The procedures of the NAALC itself lack transparency, worker and public participation, and accountability.
Brown notes, however, that there have been some gains as a result of the agreements, but the gains have been made not by the responsible government agencies, but by the workers themselves and non-governmental organizations:
These gains include greater awareness of occupational health and safety issues in some Mexican workplaces, broader knowledge of government regulations and enforcement procedures among some Mexican workers, and unprecedented cross-border solidarity and joint activities between workers, unions, women’s groups, environmentalists and occupational health professionals.
The main solution is massive debt relief for developing country, because with the mountain of debt they are living under, "protection of workers’ health will always come second to economic necessities."

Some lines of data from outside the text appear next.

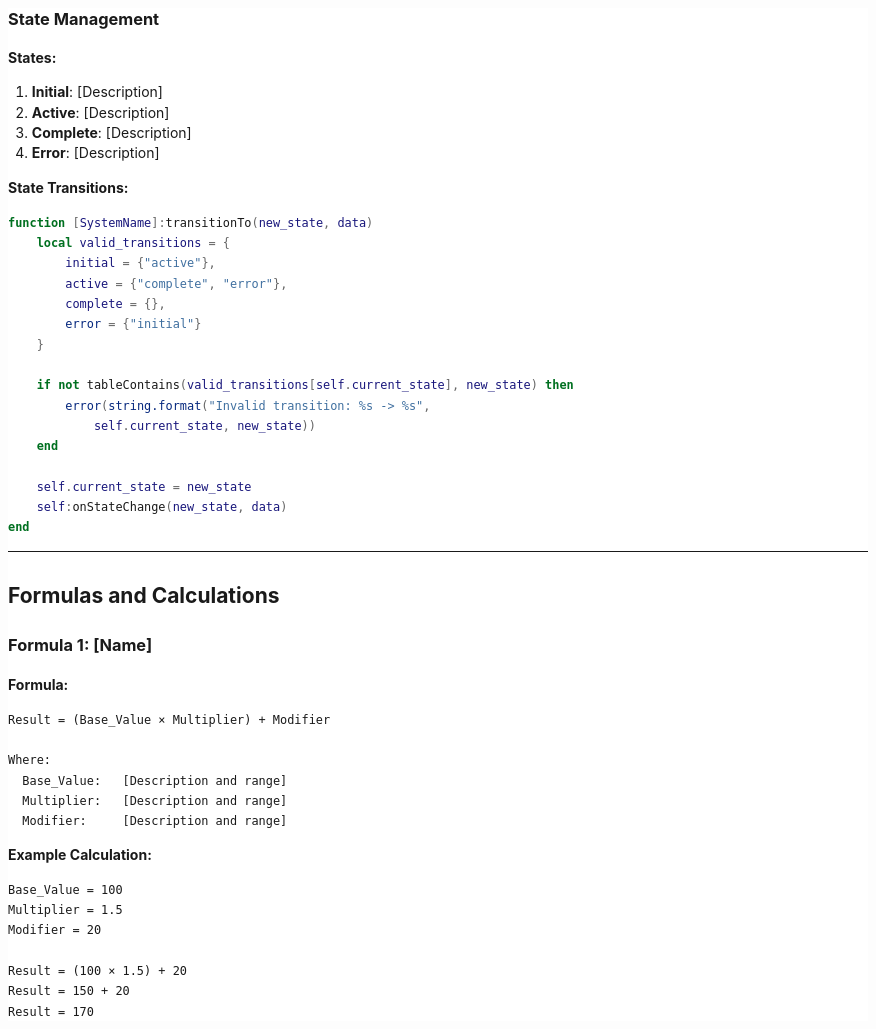 ### State Management

**States:**
1. **Initial**: [Description]
2. **Active**: [Description]
3. **Complete**: [Description]
4. **Error**: [Description]

**State Transitions:**
```lua
function [SystemName]:transitionTo(new_state, data)
    local valid_transitions = {
        initial = {"active"},
        active = {"complete", "error"},
        complete = {},
        error = {"initial"}
    }
    
    if not tableContains(valid_transitions[self.current_state], new_state) then
        error(string.format("Invalid transition: %s -> %s", 
            self.current_state, new_state))
    end
    
    self.current_state = new_state
    self:onStateChange(new_state, data)
end
```

---

## Formulas and Calculations

### Formula 1: [Name]

**Formula:**
```
Result = (Base_Value × Multiplier) + Modifier

Where:
  Base_Value:   [Description and range]
  Multiplier:   [Description and range]
  Modifier:     [Description and range]
```

**Example Calculation:**
```
Base_Value = 100
Multiplier = 1.5
Modifier = 20

Result = (100 × 1.5) + 20
Result = 150 + 20
Result = 170
```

The second report, Why NAFTA Failed and What’s Needed to Protect Workers’ Health and Safety in International Trade Treaties describes how trade agreements that actually benefit workers can be structured.

The optimal setting to protect workers’ health and safety in the rapidly changing global economy would be workplaces with informed and empowered workers active in enterprise health and safety programs and committees, backed by genuine management commitment and adequate resources, in a country with comprehensive regulations meeting international standards, effectively enforced by a government with political will and sufficient human, financial and technical resources.

Such a setting does not exist anywhere in the actual global economy, but steps can be taken toward achieving this goal.